Action item
Repeat every line of the material, character for character.

Exercise data
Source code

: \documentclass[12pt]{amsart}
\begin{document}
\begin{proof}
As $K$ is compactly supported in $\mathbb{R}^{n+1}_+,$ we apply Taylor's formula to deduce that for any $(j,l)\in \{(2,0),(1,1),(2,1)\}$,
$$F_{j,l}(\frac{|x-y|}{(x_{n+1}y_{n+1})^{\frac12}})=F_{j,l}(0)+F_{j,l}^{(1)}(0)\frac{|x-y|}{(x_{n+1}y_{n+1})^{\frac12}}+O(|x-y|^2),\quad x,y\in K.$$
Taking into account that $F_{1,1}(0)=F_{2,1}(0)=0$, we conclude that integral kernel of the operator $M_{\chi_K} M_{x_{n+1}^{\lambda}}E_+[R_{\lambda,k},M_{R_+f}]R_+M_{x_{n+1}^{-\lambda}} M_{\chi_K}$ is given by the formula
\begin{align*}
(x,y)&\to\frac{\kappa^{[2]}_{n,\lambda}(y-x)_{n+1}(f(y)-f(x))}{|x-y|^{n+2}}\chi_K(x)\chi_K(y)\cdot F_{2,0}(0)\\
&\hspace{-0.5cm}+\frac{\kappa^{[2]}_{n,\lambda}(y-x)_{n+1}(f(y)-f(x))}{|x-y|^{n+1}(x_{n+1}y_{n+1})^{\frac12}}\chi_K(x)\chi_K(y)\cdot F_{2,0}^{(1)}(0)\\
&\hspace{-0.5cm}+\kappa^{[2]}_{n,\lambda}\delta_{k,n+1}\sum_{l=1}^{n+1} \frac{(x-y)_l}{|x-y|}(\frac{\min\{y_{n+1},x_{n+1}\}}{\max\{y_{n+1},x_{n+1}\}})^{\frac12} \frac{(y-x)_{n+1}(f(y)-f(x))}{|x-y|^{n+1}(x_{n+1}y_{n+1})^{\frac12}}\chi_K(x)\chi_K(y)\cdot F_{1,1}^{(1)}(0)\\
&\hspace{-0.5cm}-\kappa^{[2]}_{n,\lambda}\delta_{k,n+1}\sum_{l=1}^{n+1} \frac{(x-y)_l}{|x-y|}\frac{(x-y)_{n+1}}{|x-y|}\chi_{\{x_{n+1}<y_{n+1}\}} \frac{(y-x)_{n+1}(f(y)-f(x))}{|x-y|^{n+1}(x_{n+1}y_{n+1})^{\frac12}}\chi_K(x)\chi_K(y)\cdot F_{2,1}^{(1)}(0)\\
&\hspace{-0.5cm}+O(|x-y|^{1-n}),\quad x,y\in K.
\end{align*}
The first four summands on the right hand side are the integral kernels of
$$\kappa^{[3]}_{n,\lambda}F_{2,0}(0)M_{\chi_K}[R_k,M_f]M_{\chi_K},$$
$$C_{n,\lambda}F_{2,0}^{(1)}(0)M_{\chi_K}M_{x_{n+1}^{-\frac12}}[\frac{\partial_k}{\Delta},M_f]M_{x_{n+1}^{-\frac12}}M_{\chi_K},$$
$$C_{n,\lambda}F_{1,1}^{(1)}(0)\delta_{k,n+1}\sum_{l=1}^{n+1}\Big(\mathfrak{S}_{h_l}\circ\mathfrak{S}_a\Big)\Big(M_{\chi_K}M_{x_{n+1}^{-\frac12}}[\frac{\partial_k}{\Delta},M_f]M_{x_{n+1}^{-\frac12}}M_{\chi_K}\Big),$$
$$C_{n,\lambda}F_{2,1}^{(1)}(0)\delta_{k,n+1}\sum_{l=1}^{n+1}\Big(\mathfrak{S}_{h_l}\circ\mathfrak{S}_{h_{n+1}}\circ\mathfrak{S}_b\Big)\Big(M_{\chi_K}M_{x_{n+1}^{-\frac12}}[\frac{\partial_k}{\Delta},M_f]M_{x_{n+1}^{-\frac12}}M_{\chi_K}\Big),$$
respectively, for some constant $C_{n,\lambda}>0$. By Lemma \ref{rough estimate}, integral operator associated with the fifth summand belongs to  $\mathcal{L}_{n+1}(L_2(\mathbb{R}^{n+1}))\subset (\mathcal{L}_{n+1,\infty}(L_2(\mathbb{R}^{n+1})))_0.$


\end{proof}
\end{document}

Result of the exercise
Source code

: \documentclass[12pt]{amsart}
\begin{document}
\begin{proof}
As $K$ is compactly supported in $\mathbb{R}^{n+1}_+,$ we apply Taylor's formula to deduce that for any $(j,l)\in \{(2,0),(1,1),(2,1)\}$,
$$F_{j,l}(\frac{|x-y|}{(x_{n+1}y_{n+1})^{\frac12}})=F_{j,l}(0)+F_{j,l}^{(1)}(0)\frac{|x-y|}{(x_{n+1}y_{n+1})^{\frac12}}+O(|x-y|^2),\quad x,y\in K.$$
Taking into account that $F_{1,1}(0)=F_{2,1}(0)=0$, we conclude that integral kernel of the operator $M_{\chi_K} M_{x_{n+1}^{\lambda}}E_+[R_{\lambda,k},M_{R_+f}]R_+M_{x_{n+1}^{-\lambda}} M_{\chi_K}$ is given by the formula
\begin{align*}
(x,y)&\to\frac{\kappa^{[2]}_{n,\lambda}(y-x)_{n+1}(f(y)-f(x))}{|x-y|^{n+2}}\chi_K(x)\chi_K(y)\cdot F_{2,0}(0)\\
&\hspace{-0.5cm}+\frac{\kappa^{[2]}_{n,\lambda}(y-x)_{n+1}(f(y)-f(x))}{|x-y|^{n+1}(x_{n+1}y_{n+1})^{\frac12}}\chi_K(x)\chi_K(y)\cdot F_{2,0}^{(1)}(0)\\
&\hspace{-0.5cm}+\kappa^{[2]}_{n,\lambda}\delta_{k,n+1}\sum_{l=1}^{n+1} \frac{(x-y)_l}{|x-y|}(\frac{\min\{y_{n+1},x_{n+1}\}}{\max\{y_{n+1},x_{n+1}\}})^{\frac12} \frac{(y-x)_{n+1}(f(y)-f(x))}{|x-y|^{n+1}(x_{n+1}y_{n+1})^{\frac12}}\chi_K(x)\chi_K(y)\cdot F_{1,1}^{(1)}(0)\\
&\hspace{-0.5cm}-\kappa^{[2]}_{n,\lambda}\delta_{k,n+1}\sum_{l=1}^{n+1} \frac{(x-y)_l}{|x-y|}\frac{(x-y)_{n+1}}{|x-y|}\chi_{\{x_{n+1}<y_{n+1}\}} \frac{(y-x)_{n+1}(f(y)-f(x))}{|x-y|^{n+1}(x_{n+1}y_{n+1})^{\frac12}}\chi_K(x)\chi_K(y)\cdot F_{2,1}^{(1)}(0)\\
&\hspace{-0.5cm}+O(|x-y|^{1-n}),\quad x,y\in K.
\end{align*}
The first four summands on the right hand side are the integral kernels of
$$\kappa^{[3]}_{n,\lambda}F_{2,0}(0)M_{\chi_K}[R_k,M_f]M_{\chi_K},$$
$$C_{n,\lambda}F_{2,0}^{(1)}(0)M_{\chi_K}M_{x_{n+1}^{-\frac12}}[\frac{\partial_k}{\Delta},M_f]M_{x_{n+1}^{-\frac12}}M_{\chi_K},$$
$$C_{n,\lambda}F_{1,1}^{(1)}(0)\delta_{k,n+1}\sum_{l=1}^{n+1}\Big(\mathfrak{S}_{h_l}\circ\mathfrak{S}_a\Big)\Big(M_{\chi_K}M_{x_{n+1}^{-\frac12}}[\frac{\partial_k}{\Delta},M_f]M_{x_{n+1}^{-\frac12}}M_{\chi_K}\Big),$$
$$C_{n,\lambda}F_{2,1}^{(1)}(0)\delta_{k,n+1}\sum_{l=1}^{n+1}\Big(\mathfrak{S}_{h_l}\circ\mathfrak{S}_{h_{n+1}}\circ\mathfrak{S}_b\Big)\Big(M_{\chi_K}M_{x_{n+1}^{-\frac12}}[\frac{\partial_k}{\Delta},M_f]M_{x_{n+1}^{-\frac12}}M_{\chi_K}\Big),$$
respectively, for some constant $C_{n,\lambda}>0$. By Lemma \ref{rough estimate}, integral operator associated with the fifth summand belongs to  $\mathcal{L}_{n+1}(L_2(\mathbb{R}^{n+1}))\subset (\mathcal{L}_{n+1,\infty}(L_2(\mathbb{R}^{n+1})))_0.$


\end{proof}
\end{document}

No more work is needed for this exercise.